Synthetic Network Packet Generation through Statistical Learning and Genetic Algorithms

A constraint-enforcing synthetic IoT network packet generation framework. Two complementary methods — a statistical learning pipeline (PCA + dual OCSVM/Isolation Forest gating) and a genetic algorithm with multi-objective fitness — both embed hard validity constraints directly into the synthesis pipeline rather than hoping a generative model learns them implicitly. Evaluated on the complete ACI-IoT-2023 dataset (1,231,411 packets, 12 attack categories, class imbalance up to 175,805:1), both methods achieve PASS status across all 12 categories under independently trained validators, with the statistical method reaching 1.20% average anomaly rate at ~1,091 packets/sec and the GA reaching 0.62% at ~5.7 packets/sec — a ~190:1 throughput ratio that turns into evidence-based method selection for rapid augmentation versus adversarial-robustness testing.

Supports the paper:

Raj, M., Bastian, N. D., Kul, G., Fiondella, L. Synthetic Network Packet Generation through Statistical Learning and Genetic Algorithms.
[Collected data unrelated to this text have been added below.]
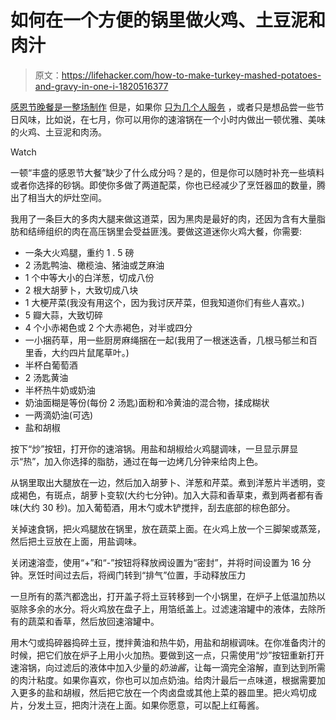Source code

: # 如何在一个方便的锅里做火鸡、土豆泥和肉汁

> 原文：<https://lifehacker.com/how-to-make-turkey-mashed-potatoes-and-gravy-in-one-i-1820516377>

[感恩节晚餐是一整场制作](https://skillet.lifehacker.com/your-complete-timeline-for-getting-thanksgiving-dinner-1820414610) 但是，如果你 [只为几个人服务](https://lifehacker.com/how-to-make-thanksgiving-dinner-for-a-very-small-crowd-1820310548) ，或者只是想品尝一些节日风味，比如说，在七月，你可以用你的速溶锅在一个小时内做出一顿优雅、美味的火鸡、土豆泥和肉汤。

Watch

一顿“丰盛的感恩节大餐”缺少了什么成分吗？是的，但是你可以随时补充一些填料或者你选择的砂锅。即使你多做了两道配菜，你也已经减少了烹饪器皿的数量，腾出了相当大的炉灶空间。

我用了一条巨大的多肉大腿来做这道菜，因为黑肉是最好的肉，还因为含有大量脂肪和结缔组织的肉在高压锅里会受益匪浅。要做这道迷你火鸡大餐，你需要:

*   一条大火鸡腿，重约 1 . 5 磅
*   2 汤匙鸭油、橄榄油、猪油或芝麻油
*   1 个中等大小的白洋葱，切成八份
*   2 根大胡萝卜，大致切成八块
*   1 大梗芹菜(我没有用这个，因为我讨厌芹菜，但我知道你们有些人喜欢。)
*   5 瓣大蒜，大致切碎
*   4 个小赤褐色或 2 个大赤褐色，对半或四分
*   一小捆药草，用一些厨房麻绳捆在一起(我用了一根迷迭香，几根马郁兰和百里香，大约四片鼠尾草叶。)
*   半杯白葡萄酒
*   2 汤匙黄油
*   半杯热牛奶或奶油
*   奶油面糊是等份(每份 2 汤匙)面粉和冷黄油的混合物，揉成糊状
*   一两滴奶油(可选)
*   盐和胡椒

按下“炒”按钮，打开你的速溶锅。用盐和胡椒给火鸡腿调味，一旦显示屏显示“热”，加入你选择的脂肪，通过在每一边烤几分钟来给肉上色。

从锅里取出大腿放在一边，然后加入胡萝卜、洋葱和芹菜。煮到洋葱片半透明，变成褐色，有斑点，胡萝卜变软(大约七分钟)。加入大蒜和香草束，煮到两者都有香味(大约 30 秒)。加入葡萄酒，用木勺或木铲搅拌，刮去底部的棕色部分。

关掉速食锅，把火鸡腿放在锅里，放在蔬菜上面。在火鸡上放一个三脚架或蒸笼，然后把土豆放在上面，用盐调味。

关闭速溶壶，使用“+”和“-”按钮将释放阀设置为“密封”，并将时间设置为 16 分钟。烹饪时间过去后，将阀门转到“排气”位置，手动释放压力

一旦所有的蒸汽都逸出，打开盖子将土豆转移到一个小锅里，在炉子上低温加热以驱除多余的水分。将火鸡放在盘子上，用箔纸盖上。过滤速溶罐中的液体，去除所有的蔬菜和香草，然后放回速溶罐中。

用木勺或捣碎器捣碎土豆，搅拌黄油和热牛奶，用盐和胡椒调味。在你准备肉汁的时候，把它们放在炉子上用小火加热。要做到这一点，只需使用“炒”按钮重新打开速溶锅，向过滤后的液体中加入少量的*奶油酱*，让每一滴完全溶解，直到达到所需的肉汁粘度。如果你喜欢，你也可以加点奶油。给肉汁最后一点味道，根据需要加入更多的盐和胡椒，然后把它放在一个肉卤盘或其他上菜的器皿里。把火鸡切成片，分发土豆，把肉汁浇在上面。如果你愿意，可以配上红莓酱。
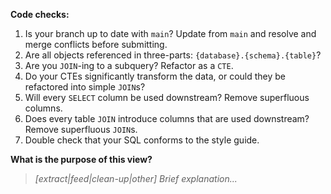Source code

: **Code checks:**
1) Is your branch up to date with `main`? Update from `main` and resolve and merge conflicts before submitting.
2) Are all objects referenced in three-parts: `{database}.{schema}.{table}`?
3) Are you `JOIN`-ing to a subquery? Refactor as a `CTE`.
4) Do your CTEs significantly transform the data, or could they be refactored into simple `JOIN`s?
5) Will every `SELECT` column be used downstream? Remove superfluous columns.
6) Does every table `JOIN` introduce columns that are used downstream? Remove superfluous `JOIN`s.
7) Double check that your SQL conforms to the style guide.

**What is the purpose of this view?**
> *[extract|feed|clean-up|other] Brief explanation...*
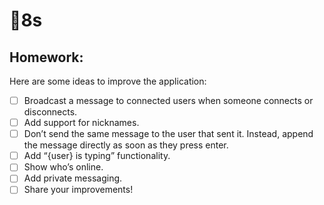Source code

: # 🧦8s


## Homework:

Here are some ideas to improve the application:

- [ ] Broadcast a message to connected users when someone connects or disconnects.
- [ ] Add support for nicknames.
- [ ] Don’t send the same message to the user that sent it. Instead, append the message directly as soon as they press enter.
- [ ] Add “{user} is typing” functionality.
- [ ] Show who’s online.
- [ ] Add private messaging.
- [ ] Share your improvements!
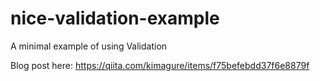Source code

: # nice-validation-example

A minimal example of using Validation

Blog post here: <https://qiita.com/kimagure/items/f75befebdd37f6e8879f>
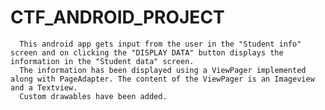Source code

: # CTF_ANDROID_PROJECT
      This android app gets input from the user in the "Student info" screen and on clicking the "DISPLAY DATA" button displays the information in the "Student data" screen.
      The information has been displayed using a ViewPager implemented along with PageAdapter. The content of the ViewPager is an Imageview  and a Textview.
      Custom drawables have been added.

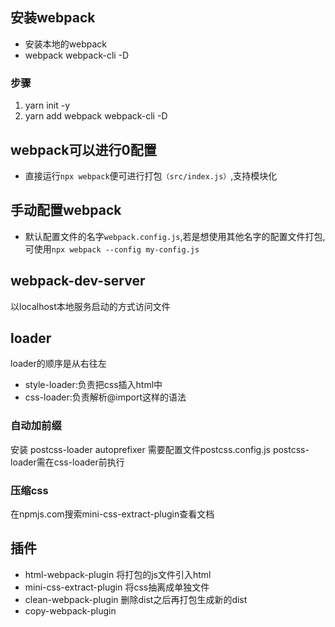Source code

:## 安装webpack
- 安装本地的webpack
- webpack webpack-cli -D
### 步骤
1. yarn init -y
2. yarn add webpack webpack-cli -D

## webpack可以进行0配置
- 直接运行`npx webpack`便可进行打包`（src/index.js）`,支持模块化

## 手动配置webpack
- 默认配置文件的名字`webpack.config.js`,若是想使用其他名字的配置文件打包,可使用`npx webpack --config my-config.js`

## webpack-dev-server
以localhost本地服务启动的方式访问文件

## loader
loader的顺序是从右往左

- style-loader:负责把css插入html中
- css-loader:负责解析@import这样的语法

### 自动加前缀
安装 postcss-loader autoprefixer
需要配置文件postcss.config.js
postcss-loader需在css-loader前执行

### 压缩css
在npmjs.com搜索mini-css-extract-plugin查看文档

## 插件
- html-webpack-plugin 将打包的js文件引入html
- mini-css-extract-plugin 将css抽离成单独文件
- clean-webpack-plugin 删除dist之后再打包生成新的dist
- copy-webpack-plugin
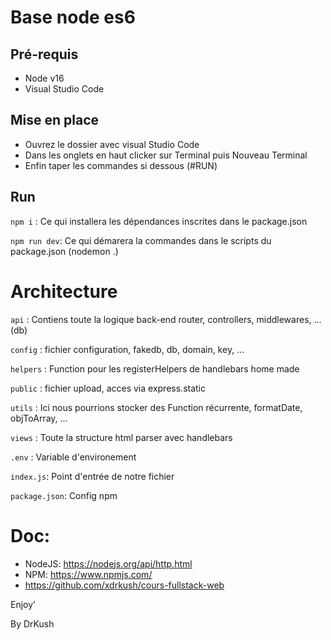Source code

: # Base node es6

## Pré-requis
  - Node v16
  - Visual Studio Code

## Mise en place
  - Ouvrez le dossier avec visual Studio Code
  - Dans les onglets en haut clicker sur Terminal puis Nouveau Terminal
  - Enfin taper les commandes si dessous (#RUN)

## Run
`npm i` : Ce qui installera les dépendances inscrites dans le package.json

`npm run dev`: Ce qui démarera la commandes dans le scripts du package.json (nodemon .)

# Architecture
`api` : Contiens toute la logique back-end router, controllers, middlewares, ... (db)

`config` : fichier configuration, fakedb, db, domain, key, ...

`helpers` : Function pour les registerHelpers de handlebars home made

`public` : fichier upload, acces via express.static

`utils` : Ici nous pourrions stocker des Function récurrente, formatDate, objToArray, ...

`views` : Toute la structure html parser avec handlebars

`.env` : Variable d'environement

`index.js`: Point d'entrée de notre fichier

`package.json`: Config npm

# Doc:
  - NodeJS: https://nodejs.org/api/http.html
  - NPM: https://www.npmjs.com/
  - https://github.com/xdrkush/cours-fullstack-web

Enjoy'

By DrKush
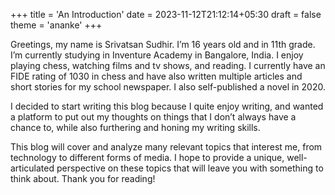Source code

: +++
title = 'An Introduction'
date = 2023-11-12T21:12:14+05:30
draft = false
theme = 'ananke'
+++


Greetings, my name is Srivatsan Sudhir. I’m 16 years old and in  11th grade. I’m currently studying in Inventure Academy in Bangalore, India. I enjoy playing chess, watching films and tv shows, and reading. I currently have an FIDE rating of 1030 in chess and have also written multiple articles and short stories for my school newspaper. I also self-published a novel in 2020.

I decided to start writing this blog because I quite enjoy writing, and wanted a platform to put out my thoughts on things that I don’t always have a chance to, while also furthering and honing my writing skills.

This blog will cover and analyze many relevant topics that interest me, from technology to different forms of media. I hope to provide a unique, well-articulated perspective on these topics that will leave you with something to think about. Thank you for reading! 
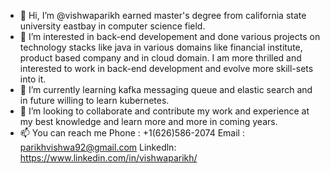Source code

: - 👋 Hi, I’m @vishwaparikh earned master's degree from california state university eastbay in computer science field.
- 👀 I’m interested in back-end developement and done various projects on technology stacks like java in various domains like financial institute, product based company and in cloud domain.
I am more thrilled and interested to work in back-end development and evolve more skill-sets into it. 
- 🌱 I’m currently learning kafka messaging queue and elastic search and in future willing to learn kubernetes.
- 💞️ I’m looking to collaborate and contribute my work and experience at my best knowledge and learn more and more in coming years.
- 📫 You can reach me
Phone : +1(626)586-2074
Email : parikhvishwa92@gmail.com
Linkedln: https://www.linkedin.com/in/vishwaparikh/




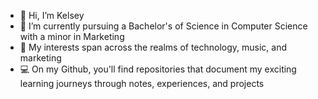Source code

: - 👋 Hi, I’m Kelsey 
- 🌱 I’m currently pursuing a Bachelor's of Science in Computer Science with a minor in Marketing
- 👀 My interests span across the realms of technology, music, and marketing
- 💻 On my Github, you'll find repositories that document my exciting learning journeys through notes, experiences, and projects
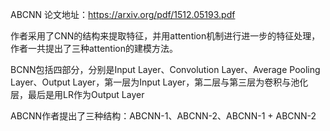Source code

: ABCNN 论文地址：https://arxiv.org/pdf/1512.05193.pdf

作者采用了CNN的结构来提取特征，并用attention机制进行进一步的特征处理，作者一共提出了三种attention的建模方法。

BCNN包括四部分，分别是Input Layer、Convolution Layer、Average Pooling Layer、Output Layer，第一层为Input Layer，第二层与第三层为卷积与池化层，最后是用LR作为Output Layer

ABCNN作者提出了三种结构：ABCNN-1、ABCNN-2、ABCNN-1 + ABCNN-2

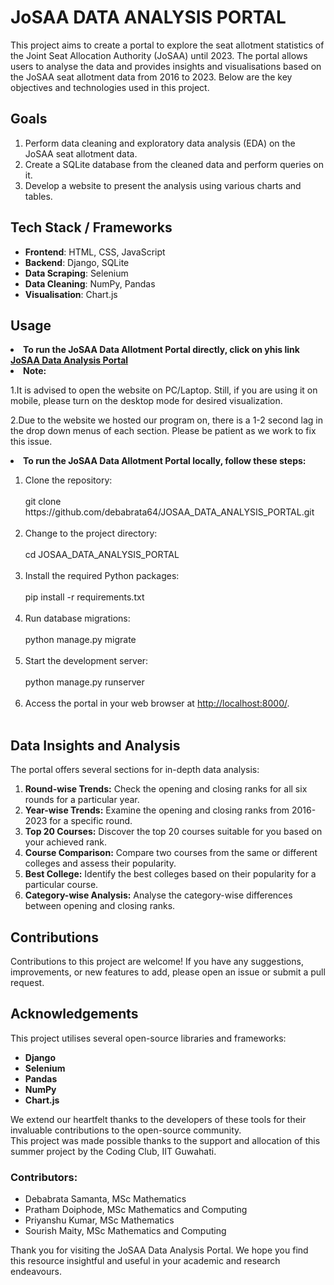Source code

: # JoSAA DATA ANALYSIS PORTAL 


<section>
        <p>This project aims to create a portal to explore the seat allotment statistics of the Joint Seat 
Allocation Authority (JoSAA) until 2023. The portal allows users to analyse the data and provides 
insights and visualisations based on the JoSAA seat allotment data from 2016 to 2023. Below are 
the key objectives and technologies used in this project.</p>
    </section>
<!--     <section>
        <h2>Project Overview</h2>
        <p>The primary aim of this project is to facilitate a detailed exploration and analysis of JOSAA seat allotment data spanning from 2016 to 2023. By leveraging advanced data cleaning, analysis, and visualisation techniques, the portal offers users an intuitive interface to examine various aspects of seat allotment trends over the years.</p>
    </section> -->
   <section>
         <h2>Goals</h2>
         <ol>
            <li> Perform data cleaning and exploratory data analysis (EDA) on the JoSAA seat allotment data.</li>
            <li> Create a SQLite database from the cleaned data and perform queries on it.</li>
            <li> Develop a website to present the analysis using various charts and tables.</li>
         </ol>
</section>
   
<section>
        <h2>Tech Stack / Frameworks</h2>
        <ul>
            <li><strong>Frontend</strong>: HTML, CSS, JavaScript</li>
            <li><strong>Backend</strong>: Django, SQLite</li>
            <li><strong>Data Scraping</strong>: Selenium</li>
            <li><strong>Data Cleaning</strong>: NumPy, Pandas </li>
            <li><strong>Visualisation</strong>: Chart.js </li>
           </ul>
</section>
   

  <section>
         <h2>Usage</h2>
         <li><strong>To run the JoSAA Data Allotment Portal directly, click on yhis link <a href="https://dsamanta64.pythonanywhere.com/">JoSAA Data 
Analysis Portal</a></strong></li>
         <li><strong>Note:</strong>
         <p>1.It is advised to open the website on PC/Laptop. Still, if you are using it on mobile, please turn on the desktop mode for desired visualization.</p> 
         <p>2.Due to the website we hosted our program on, there is a 1-2 second lag in 
the drop down menus of each section. Please be patient as we work to fix this 
issue.</p>

 <li><strong>To run the JoSAA Data Allotment Portal locally, follow these steps:</strong></li>
    
<ol>
            <li> Clone the repository:<br><br> 
git clone https://github.com/debabrata64/JOSAA_DATA_ANALYSIS_PORTAL.git</li><br>
            <li> Change to the project directory:<br><br>
cd JOSAA_DATA_ANALYSIS_PORTAL</li><br>
            <li> Install the required Python packages:<br><br>
pip install -r requirements.txt</li><br>
             <li> Run database migrations:<br><br>
python manage.py migrate</li><br>
            <li> Start the development server:<br><br>
python manage.py runserver</li><br>
            <li> Access the portal in your web browser at <a href="http://localhost:8000/">http://localhost:8000/</a>.</li><br>
        </ol>

   </section> 
   
<!-- <section>
         <h2>Data Extraction and Cleaning</h2>
        The JoSAA seat allotment data has been provided and is ready for analysis. The data cleaning 
process involves using the NumPy and Pandas libraries to clean and transform the data as 
required for analysis. -->
           
            
</ul>
</section>
   
<section>
        <h2>Data Insights and Analysis</h2>
        <p>The portal offers several sections for in-depth data analysis:</p>
        <ol>
            <li><strong>Round-wise Trends:</strong> Check the opening and closing ranks for all six rounds for a particular year.</li>
            <li><strong>Year-wise Trends:</strong> Examine the opening and closing ranks from 2016-2023 for a specific round.</li>
            <li><strong>Top 20 Courses:</strong> Discover the top 20 courses suitable for you based on your achieved rank.</li>
            <li><strong>Course Comparison:</strong> Compare two courses from the same or different colleges and assess their popularity.</li>
            <li><strong>Best College:</strong> Identify the best colleges based on their popularity for a particular course.</li>
            <li><strong>Category-wise Analysis:</strong> Analyse the category-wise differences between opening and closing ranks.</li>
        </ol>
</section>
   
  <!-- <section>
   <h2>Final Output</h2>
        When running this project on local servers, you can analyse the data based on various trends in 
the sections mentioned above.
    </section>

<section>
   <h2>Output Files</h2>
        In the <i>Outputs (images & video)</i> folder, you will find some graph images and a video showcasing 
the working project.
    </section> -->
   
   <section>
   <h2>Contributions</h2>
        Contributions to this project are welcome! If you have any suggestions, improvements, or new 
features to add, please open an issue or submit a pull request.
    </section>
   
   
   <section>
   <h2>Acknowledgements</h2>
        <p>This project utilises several open-source libraries and frameworks:</p>
          <ul>
            <li><strong>Django</strong> </li>
            <li><strong>Selenium</strong>  </li>
            <li><strong>Pandas</strong></li>
            <li><strong>NumPy</strong> </li>
            <li><strong> Chart.js</strong></li>
           </ul>
        <p>We extend our heartfelt thanks to the developers of these tools for their invaluable contributions 
to the open-source community.<br>
This project was made possible thanks to the support and allocation of this summer project by 
the Coding Club, IIT Guwahati.</p>
    </section>
  
<section>
         <h3>Contributors:</h3>
         <ul>
            <li> Debabrata Samanta, MSc Mathematics</li>
            <li> Pratham Doiphode, MSc Mathematics and Computing</li>
            <li> Priyanshu Kumar, MSc Mathematics</li>
            <li> Sourish Maity, MSc Mathematics and Computing</li> 
        </ul>
    </section>
    

<section>
  
 Thank you for visiting the JoSAA Data Analysis Portal. We hope you find this resource insightful 
and useful in your academic and research endeavours.
    </section>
Under review at ICCCN 2026.

The problem with existing generators

Every published GAN, VAE, and tabular-diffusion approach for synthetic network traffic has the same structural gap: quality control is an emergent property of the adversarial training process, not an enforceable constraint. There is no mechanism to reject an individual synthetic packet that violates physical feature bounds or fails anomaly-model acceptance during synthesis. Post-hoc evaluation via downstream classifier performance cannot fix individual broken packets — it can only tell you, statistically, that some fraction of your synthetic set is invalid.

At the same time, classical techniques like SMOTE fail on extreme class imbalance. SMOTE interpolates between k-nearest neighbors, which requires sufficient local density. At n = 5 samples (ARP Spoofing in ACI-IoT-2023), the neighborhood structure is degenerate and any interpolation produces physically implausible feature combinations. The categories where defenders most urgently need synthetic data are precisely the ones where standard oversampling fails.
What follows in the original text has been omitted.